## Problem to work on
Please copy out the entries below exactly, beginning with the line that contains "Глобальные настройка bash" and ending with the line that contains "ls | cpio -o", and include nothing outside that span.

(Collected data)
###

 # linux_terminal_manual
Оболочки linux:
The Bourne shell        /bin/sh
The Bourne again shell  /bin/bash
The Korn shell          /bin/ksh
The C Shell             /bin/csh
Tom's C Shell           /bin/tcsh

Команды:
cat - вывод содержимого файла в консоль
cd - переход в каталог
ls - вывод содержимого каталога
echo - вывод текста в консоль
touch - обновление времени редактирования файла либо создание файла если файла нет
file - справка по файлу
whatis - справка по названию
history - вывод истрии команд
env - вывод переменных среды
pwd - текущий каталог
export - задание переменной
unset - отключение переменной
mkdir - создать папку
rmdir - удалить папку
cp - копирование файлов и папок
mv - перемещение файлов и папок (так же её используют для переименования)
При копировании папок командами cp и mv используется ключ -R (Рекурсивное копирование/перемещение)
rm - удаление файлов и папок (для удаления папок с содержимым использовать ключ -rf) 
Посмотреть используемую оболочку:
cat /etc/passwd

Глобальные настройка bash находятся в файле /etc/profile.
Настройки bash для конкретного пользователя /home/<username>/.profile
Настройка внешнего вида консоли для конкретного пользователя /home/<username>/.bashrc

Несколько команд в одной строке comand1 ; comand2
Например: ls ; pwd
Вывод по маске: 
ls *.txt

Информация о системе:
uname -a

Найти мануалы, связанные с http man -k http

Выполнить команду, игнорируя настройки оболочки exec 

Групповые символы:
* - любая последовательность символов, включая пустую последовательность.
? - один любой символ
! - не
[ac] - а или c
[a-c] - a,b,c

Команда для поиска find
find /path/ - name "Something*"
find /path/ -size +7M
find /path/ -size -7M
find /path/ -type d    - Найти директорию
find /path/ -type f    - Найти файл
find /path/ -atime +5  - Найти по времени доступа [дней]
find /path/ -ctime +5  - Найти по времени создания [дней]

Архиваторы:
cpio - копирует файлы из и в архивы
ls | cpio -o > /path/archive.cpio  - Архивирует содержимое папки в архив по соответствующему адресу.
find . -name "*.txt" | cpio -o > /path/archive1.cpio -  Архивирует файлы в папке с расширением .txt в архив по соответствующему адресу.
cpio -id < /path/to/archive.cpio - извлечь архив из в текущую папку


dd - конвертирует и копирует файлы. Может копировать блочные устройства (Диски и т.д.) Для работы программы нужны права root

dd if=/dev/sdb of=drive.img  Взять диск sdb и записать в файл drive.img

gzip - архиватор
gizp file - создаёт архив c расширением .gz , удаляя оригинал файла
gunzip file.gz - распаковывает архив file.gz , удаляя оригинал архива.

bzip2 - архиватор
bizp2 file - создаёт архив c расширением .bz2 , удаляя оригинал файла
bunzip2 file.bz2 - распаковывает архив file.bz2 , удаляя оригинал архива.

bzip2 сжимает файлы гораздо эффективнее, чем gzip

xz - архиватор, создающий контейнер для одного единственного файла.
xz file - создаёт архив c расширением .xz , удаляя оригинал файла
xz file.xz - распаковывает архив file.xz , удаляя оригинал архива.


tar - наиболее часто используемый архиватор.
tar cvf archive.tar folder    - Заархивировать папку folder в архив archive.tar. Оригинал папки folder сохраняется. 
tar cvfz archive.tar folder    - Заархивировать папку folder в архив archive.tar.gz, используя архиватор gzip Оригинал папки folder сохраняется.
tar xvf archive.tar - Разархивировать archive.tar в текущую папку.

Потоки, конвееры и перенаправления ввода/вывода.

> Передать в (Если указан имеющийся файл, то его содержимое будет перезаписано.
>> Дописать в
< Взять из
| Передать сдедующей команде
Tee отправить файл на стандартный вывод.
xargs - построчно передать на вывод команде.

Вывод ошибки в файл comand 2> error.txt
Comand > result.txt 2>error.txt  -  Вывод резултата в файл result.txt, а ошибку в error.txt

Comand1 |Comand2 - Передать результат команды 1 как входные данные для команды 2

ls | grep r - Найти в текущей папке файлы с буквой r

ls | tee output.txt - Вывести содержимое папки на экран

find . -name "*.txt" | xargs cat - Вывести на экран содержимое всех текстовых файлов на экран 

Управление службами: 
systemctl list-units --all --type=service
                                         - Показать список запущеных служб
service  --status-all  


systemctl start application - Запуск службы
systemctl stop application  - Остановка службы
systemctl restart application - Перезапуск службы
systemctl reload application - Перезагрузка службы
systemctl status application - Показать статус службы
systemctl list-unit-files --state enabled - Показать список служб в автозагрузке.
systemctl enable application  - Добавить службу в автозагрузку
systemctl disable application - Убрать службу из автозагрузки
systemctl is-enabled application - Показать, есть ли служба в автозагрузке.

###

## Answer to this exercise
Глобальные настройка bash находятся в файле /etc/profile.
Настройки bash для конкретного пользователя /home/<username>/.profile
Настройка внешнего вида консоли для конкретного пользователя /home/<username>/.bashrc

Несколько команд в одной строке comand1 ; comand2
Например: ls ; pwd
Вывод по маске: 
ls *.txt

Информация о системе:
uname -a

Найти мануалы, связанные с http man -k http

Выполнить команду, игнорируя настройки оболочки exec 

Групповые символы:
* - любая последовательность символов, включая пустую последовательность.
? - один любой символ
! - не
[ac] - а или c
[a-c] - a,b,c

Команда для поиска find
find /path/ - name "Something*"
find /path/ -size +7M
find /path/ -size -7M
find /path/ -type d    - Найти директорию
find /path/ -type f    - Найти файл
find /path/ -atime +5  - Найти по времени доступа [дней]
find /path/ -ctime +5  - Найти по времени создания [дней]

Архиваторы:
cpio - копирует файлы из и в архивы
ls | cpio -o > /path/archive.cpio  - Архивирует содержимое папки в архив по соответствующему адресу.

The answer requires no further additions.